## Work task
Instruction for the entries that follow: retype exactly the lines from the line with "To make the insights" to the line with "## Why These KPIs?", both included, and omit all others.

Source information below:

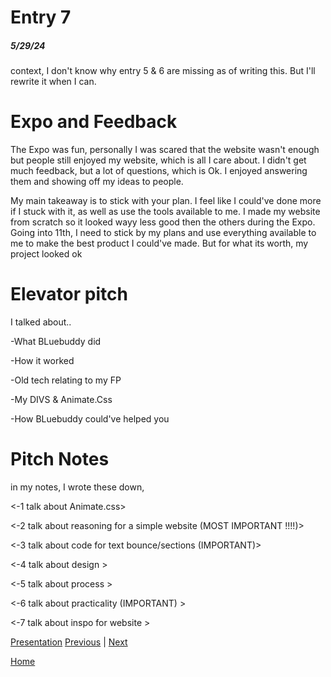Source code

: # Entry 7
##### 5/29/24
context, I don't know why entry 5 & 6 are missing as of writing this. But I'll rewrite it when I can.

# Expo and Feedback
The Expo was fun, personally I was scared that the website wasn't enough but people still enjoyed my website, which is all I care about. I didn't get much feedback, but a lot of questions, which is Ok. I enjoyed answering them and showing off my ideas to people. 

My main takeaway is to stick with your plan. I feel like I could've done more if I stuck with it, as well as use the tools available to me. I made my website from scratch so it looked wayy less good then the others during the Expo. Going into 11th, I need to stick by my plans and use everything available to me to make the best product I could've made. But for what its worth, my project looked ok

# Elevator pitch
I talked about..

-What BLuebuddy did

-How it worked

-Old tech relating to my FP

-My DIVS & Animate.Css

-How BLuebuddy could've helped you

# Pitch Notes
in my notes, I wrote these down, 

<-1 talk about Animate.css>

<-2 talk about reasoning for a simple website (MOST IMPORTANT !!!!)>

<-3 talk about code for text bounce/sections (IMPORTANT)>

<-4 talk about design >

<-5 talk about process >

<-6 talk about practicality (IMPORTANT) >

<-7 talk about inspo for website >

[Presentation](https://docs.google.com/presentation/d/1IUTzTpRiIERNefs3Co4K2furdJ89GMkRDs_zNDe2bbA/edit)
[Previous](entry06.md) | [Next](entry08.md)

[Home](../README.md)
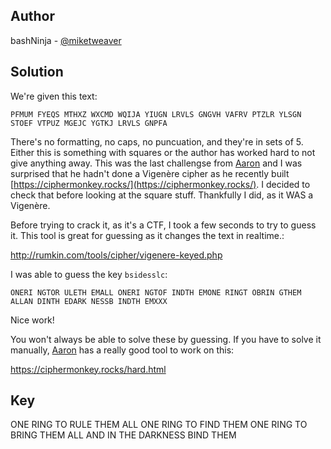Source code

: ## Author
bashNinja - [@miketweaver](https://twitter.com/miketweaver)

## Solution

We're given this text:

`PFMUM FYEQS MTHXZ WXCMD WQIJA YIUGN LRVLS GNGVH VAFRV PTZLR YLSGN STOEF VTPUZ MGEJC YGTKJ LRVLS GNPFA`

There's no formatting, no caps, no puncuation, and they're in sets of 5. Either this is something with squares or the author has worked hard to not give anything away. This was the last challengse from [Aaron](https://twitter.com/AaronToponce) and I was surprised that he hadn't done a Vigenère cipher as he recently built [https://ciphermonkey.rocks/](https://ciphermonkey.rocks/). I decided to check that before looking at the square stuff. Thankfully I did, as it WAS a Vigenère.

Before trying to crack it, as it's a CTF, I took a few seconds to try to guess it. This tool is great for guessing as it changes the text in realtime.:

http://rumkin.com/tools/cipher/vigenere-keyed.php

I was able to guess the key `bsidesslc`:

`ONERI NGTOR ULETH EMALL ONERI NGTOF INDTH EMONE RINGT OBRIN GTHEM ALLAN DINTH EDARK NESSB INDTH EMXXX`

Nice work!

You won't always be able to solve these by guessing. If you have to solve it manually, [Aaron](https://twitter.com/AaronToponce) has a really good tool to work on this:

https://ciphermonkey.rocks/hard.html

## Key
ONE RING TO RULE THEM ALL ONE RING TO FIND THEM ONE RING TO BRING THEM ALL AND IN THE DARKNESS BIND THEM
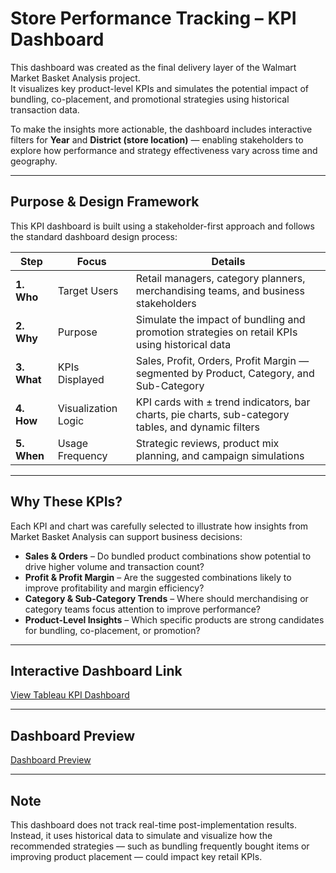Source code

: # Store Performance Tracking – KPI Dashboard

This dashboard was created as the final delivery layer of the Walmart Market Basket Analysis project.  
It visualizes key product-level KPIs and simulates the potential impact of bundling, co-placement, and promotional strategies using historical transaction data.

To make the insights more actionable, the dashboard includes interactive filters for **Year** and **District (store location)** — enabling stakeholders to explore how performance and strategy effectiveness vary across time and geography.

---

## Purpose & Design Framework

This KPI dashboard is built using a stakeholder-first approach and follows the standard dashboard design process:

| Step | Focus | Details |
|------|-------|---------|
| **1. Who** | Target Users | Retail managers, category planners, merchandising teams, and business stakeholders |
| **2. Why** | Purpose | Simulate the impact of bundling and promotion strategies on retail KPIs using historical data |
| **3. What** | KPIs Displayed | Sales, Profit, Orders, Profit Margin — segmented by Product, Category, and Sub-Category |
| **4. How** | Visualization Logic | KPI cards with ± trend indicators, bar charts, pie charts, sub-category tables, and dynamic filters |
| **5. When** | Usage Frequency | Strategic reviews, product mix planning, and campaign simulations |

---

## Why These KPIs?

Each KPI and chart was carefully selected to illustrate how insights from Market Basket Analysis can support business decisions:

- **Sales & Orders** – Do bundled product combinations show potential to drive higher volume and transaction count?  
- **Profit & Profit Margin** – Are the suggested combinations likely to improve profitability and margin efficiency?  
- **Category & Sub-Category Trends** – Where should merchandising or category teams focus attention to improve performance?  
- **Product-Level Insights** – Which specific products are strong candidates for bundling, co-placement, or promotion?

---

## Interactive Dashboard Link

[View Tableau KPI Dashboard](https://public.tableau.com/views/WalmartProductPerformanceDashboard/Dashboard1)

---

## Dashboard Preview

[Dashboard Preview](./dashboard_screenshot.png)

---

## Note

This dashboard does not track real-time post-implementation results.  
Instead, it uses historical data to simulate and visualize how the recommended strategies — such as bundling frequently bought items or improving product placement — could impact key retail KPIs.
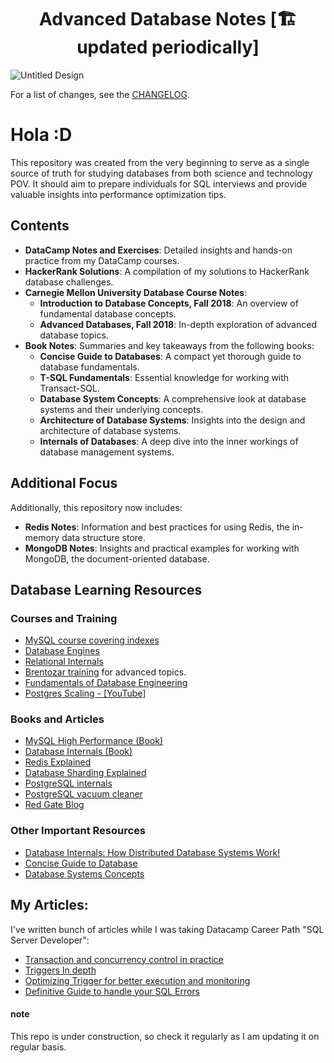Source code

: <h1 align="center">Advanced Database Notes [🏗 updated periodically]</h1>

![Untitled Design](https://user-images.githubusercontent.com/42917814/209810128-4d37e43b-a33d-4394-928c-38879c2f3b22.png)

For a list of changes, see the [CHANGELOG](CHANGELOG.md).

# Hola :D

This repository was created from the very beginning to serve as a single source of truth for studying databases from both science and technology POV. It should aim to prepare individuals for SQL interviews and provide valuable insights into performance optimization tips.

## Contents

- **DataCamp Notes and Exercises**: Detailed insights and hands-on practice from my DataCamp courses.
- **HackerRank Solutions**: A compilation of my solutions to HackerRank database challenges.
- **Carnegie Mellon University Database Course Notes**:
  - **Introduction to Database Concepts, Fall 2018**: An overview of fundamental database concepts.
  - **Advanced Databases, Fall 2018**: In-depth exploration of advanced database topics.
- **Book Notes**: Summaries and key takeaways from the following books:
  - **Concise Guide to Databases**: A compact yet thorough guide to database fundamentals.
  - **T-SQL Fundamentals**: Essential knowledge for working with Transact-SQL.
  - **Database System Concepts**: A comprehensive look at database systems and their underlying concepts.
  - **Architecture of Database Systems**: Insights into the design and architecture of database systems.
  - **Internals of Databases**: A deep dive into the inner workings of database management systems.

## Additional Focus

Additionally, this repository now includes:

- **Redis Notes**: Information and best practices for using Redis, the in-memory data structure store.
- **MongoDB Notes**: Insights and practical examples for working with MongoDB, the document-oriented database.

## Database Learning Resources

### Courses and Training
- [MySQL course covering indexes](https://planetscale.com/learn/courses/mysql-for-developers)
- [Database Engines](https://www.udemy.com/course/database-engines-crash-course/?couponCode=ST16MT70224)
- [Relational Internals](https://www.youtube.com/playlist?list=PLE8kQVoC67PzGwMMsSk3C8MvfAqcYjusF)
- [Brentozar training](https://training.brentozar.com/courses) for advanced topics.
- [Fundamentals of Database Engineering](https://www.udemy.com/course/database-engines-crash-course/)
- [Postgres Scaling - [YouTube]](https://www.youtube.com/c/ScalingPostgres/videos)

### Books and Articles
- [MySQL High Performance (Book)](https://www.oreilly.com/library/view/high-performance-mysql/9781492080503/)
- [Database Internals (Book)](https://www.oreilly.com/library/view/database-internals/9781492040330/)
- [Redis Explained](https://architecturenotes.co/p/redis)
- [Database Sharding Explained](https://architecturenotes.co/p/database-sharding-explained)
- [PostgreSQL internals](http://www.interdb.jp/pg/pgsql01.html)
- [PostgreSQL vacuum cleaner](https://www.red-gate.com/simple-talk/databases/postgresql/uncovering-the-mysteries-of-postgresql-auto-vacuum/)
- [Red Gate Blog](https://www.red-gate.com/blog/database-development)

### Other Important Resources
- [Database Internals: How Distributed Database Systems Work!](https://www.oreilly.com/library/view/database-internals/9781492040330/)
- [Concise Guide to Database](https://www.oreilly.com/library/view/concise-guide-to/9780128043991/)
- [Database Systems Concepts](https://www.db-book.com/)


## My Articles:
I've written bunch of articles while I was taking Datacamp Career Path "SQL Server Developer":
- <a href="https://meska54.hashnode.dev/transactions-concurrency-control-theory-and-practice">Transaction and concurrency control in practice</a>
- <a href="https://meska54.hashnode.dev/triggers-in-depth-part-2">Triggers In depth</a>
- <a href="https://meska54.hashnode.dev/how-to-properly-optimize-triggers-in-t-sql-part-3">Optimizing Trigger for better execution and monitoring</a>
- <a href="https://meska54.hashnode.dev/how-to-handle-t-sql-errors-efficiently">Definitive Guide to handle your SQL Errors </a>

#### note
This repo is under construction, so check it regularly as I am updating it on regular basis.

End of Source information.

## Result
To make the insights more actionable, the dashboard includes interactive filters for **Year** and **District (store location)** — enabling stakeholders to explore how performance and strategy effectiveness vary across time and geography.

---

## Purpose & Design Framework

This KPI dashboard is built using a stakeholder-first approach and follows the standard dashboard design process:

| Step | Focus | Details |
|------|-------|---------|
| **1. Who** | Target Users | Retail managers, category planners, merchandising teams, and business stakeholders |
| **2. Why** | Purpose | Simulate the impact of bundling and promotion strategies on retail KPIs using historical data |
| **3. What** | KPIs Displayed | Sales, Profit, Orders, Profit Margin — segmented by Product, Category, and Sub-Category |
| **4. How** | Visualization Logic | KPI cards with ± trend indicators, bar charts, pie charts, sub-category tables, and dynamic filters |
| **5. When** | Usage Frequency | Strategic reviews, product mix planning, and campaign simulations |

---

## Why These KPIs?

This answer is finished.